Ursula Krechel

Flächendeckendes Gedicht




Erdleben, wie Caspar David Friedrich die Landschaft nannte
wie die Landschaft zwischen Mauwurfshügeln verflog
fußfällig gezogene Horizonte, Bittsteller des Wetters
eine Gardine, die milchig bewegt den Wald verhängt
stürzender Wind, Kiefernwälder, die das Meer verdecken
moorige Ebene, hochrädriger Wagen steckengeblieben
auf versandeter Straße, wer kommt, klopfendes Herz
wer kommt klopfenden Herzens, so war er angewiesen
auf eigenes Naturstudium, angeborene Schwermut geboren in Greifswald
himmelwärts gerichtete Windräderständer kein Wesen machen von, geboren
als Sohn eines Seifensieders, Hoffnungen westwärts
was fast das Gleiche ist, zerbeulte Papierkörbe
Dosen, zerbrochene Flaschen, eine gemalte Schreckensspur wie «alles im Eimer», doch ohne Titel
Komplementärfarbe zu lichtem Preiselbeergesträuch.

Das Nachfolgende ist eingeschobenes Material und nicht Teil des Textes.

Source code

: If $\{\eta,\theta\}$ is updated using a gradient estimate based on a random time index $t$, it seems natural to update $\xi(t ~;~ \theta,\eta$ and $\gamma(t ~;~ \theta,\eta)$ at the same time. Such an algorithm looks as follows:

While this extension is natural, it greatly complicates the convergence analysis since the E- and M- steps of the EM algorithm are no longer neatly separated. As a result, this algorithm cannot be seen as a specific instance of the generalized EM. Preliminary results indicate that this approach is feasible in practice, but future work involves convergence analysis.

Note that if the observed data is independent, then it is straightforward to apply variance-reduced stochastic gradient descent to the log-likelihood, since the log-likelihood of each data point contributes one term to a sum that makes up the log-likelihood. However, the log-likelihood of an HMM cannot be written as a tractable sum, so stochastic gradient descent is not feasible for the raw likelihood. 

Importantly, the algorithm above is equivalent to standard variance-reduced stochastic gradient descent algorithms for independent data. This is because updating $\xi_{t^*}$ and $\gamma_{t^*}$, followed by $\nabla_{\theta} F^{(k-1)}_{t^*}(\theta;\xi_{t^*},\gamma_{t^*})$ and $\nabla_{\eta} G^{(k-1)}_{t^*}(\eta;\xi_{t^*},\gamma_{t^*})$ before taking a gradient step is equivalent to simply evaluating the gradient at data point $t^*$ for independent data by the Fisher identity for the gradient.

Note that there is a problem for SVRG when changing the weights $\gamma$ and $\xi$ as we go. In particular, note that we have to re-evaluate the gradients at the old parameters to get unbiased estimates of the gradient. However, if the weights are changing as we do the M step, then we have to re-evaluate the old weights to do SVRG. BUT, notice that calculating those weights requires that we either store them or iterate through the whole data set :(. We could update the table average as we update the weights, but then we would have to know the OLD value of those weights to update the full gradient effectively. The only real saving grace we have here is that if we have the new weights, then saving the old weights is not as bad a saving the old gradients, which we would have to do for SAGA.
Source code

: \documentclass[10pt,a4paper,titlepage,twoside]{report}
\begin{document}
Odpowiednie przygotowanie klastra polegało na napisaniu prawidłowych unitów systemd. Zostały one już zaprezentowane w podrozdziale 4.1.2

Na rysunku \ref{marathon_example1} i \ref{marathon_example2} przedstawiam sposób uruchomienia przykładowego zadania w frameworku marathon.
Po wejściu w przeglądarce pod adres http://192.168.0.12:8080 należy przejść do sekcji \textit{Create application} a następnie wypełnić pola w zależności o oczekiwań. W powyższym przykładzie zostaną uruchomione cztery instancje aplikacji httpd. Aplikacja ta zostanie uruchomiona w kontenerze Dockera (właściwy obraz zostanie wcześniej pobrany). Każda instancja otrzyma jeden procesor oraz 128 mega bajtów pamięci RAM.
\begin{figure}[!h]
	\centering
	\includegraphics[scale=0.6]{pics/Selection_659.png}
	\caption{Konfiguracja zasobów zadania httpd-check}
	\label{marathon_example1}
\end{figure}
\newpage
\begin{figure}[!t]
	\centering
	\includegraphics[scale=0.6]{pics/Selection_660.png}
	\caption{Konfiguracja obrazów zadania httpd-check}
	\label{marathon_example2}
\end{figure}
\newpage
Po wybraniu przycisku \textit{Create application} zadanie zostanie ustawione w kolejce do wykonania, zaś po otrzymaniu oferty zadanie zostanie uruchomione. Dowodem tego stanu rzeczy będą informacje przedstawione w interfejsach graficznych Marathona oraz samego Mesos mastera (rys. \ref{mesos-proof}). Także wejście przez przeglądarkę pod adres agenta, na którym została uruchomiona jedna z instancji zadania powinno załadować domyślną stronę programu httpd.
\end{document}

Saubere Sepiazeichnungen, angeborene Schwermut
gesteigert durch den Tod des Bruders
kleinformatiges Bild, dunkle Rückenansicht
Bruder, der beim Schlittschuhlaufen ihn rettete
und selbst ertrank. Abgewandter Schmerz
einer vordergründigen Figur, die sich hineingedrängt
(von wem geduldet?) wissentlich. «Sein Leben war
ein langes Unglück», sagt Schorn im Nekrolog und schweigt.
Stahlblauer Himmel, Häuserzeilen wie Reißverschlußzacken
Putbus, Putbus, wer hätte je, je länger, je lieber, jemineh
endlich im Grafen Putbus einen Gönner gefunden
auf dem Kutschbock die lange Allee entlang, meine Verehrung

Ihr Diener selbstredend, verloren im Nebel, aufs Höchste erniedrigt.
Erdleben in die Senkrechte gewuchtet, schwindlig der Kopf
die Füße obenauf, plattdeutsch geflüstert: Spreizsenkfüße
schmerzend, doch meilenweit von jedem Gedicht entfernt:
Sandalenträger brechen auf zu einer Reise in den Norden
die am eisgrauen Erdrand endet, abkippt, die Reisenden vermißt
Brandung des Textes, ein Erstarren in der Schwärze der Schrift.
«In Italien, wie oft behauptet wurde, bin ich nie gewesen.»
Die Heimkehr fiele danach so schwer. (Sehnsucht wegzubleiben.)
Wie nannte der Maler den Horizont? Streifenleben, Strichleben
das Himmelsleben bleibt den befriedeten Theologen.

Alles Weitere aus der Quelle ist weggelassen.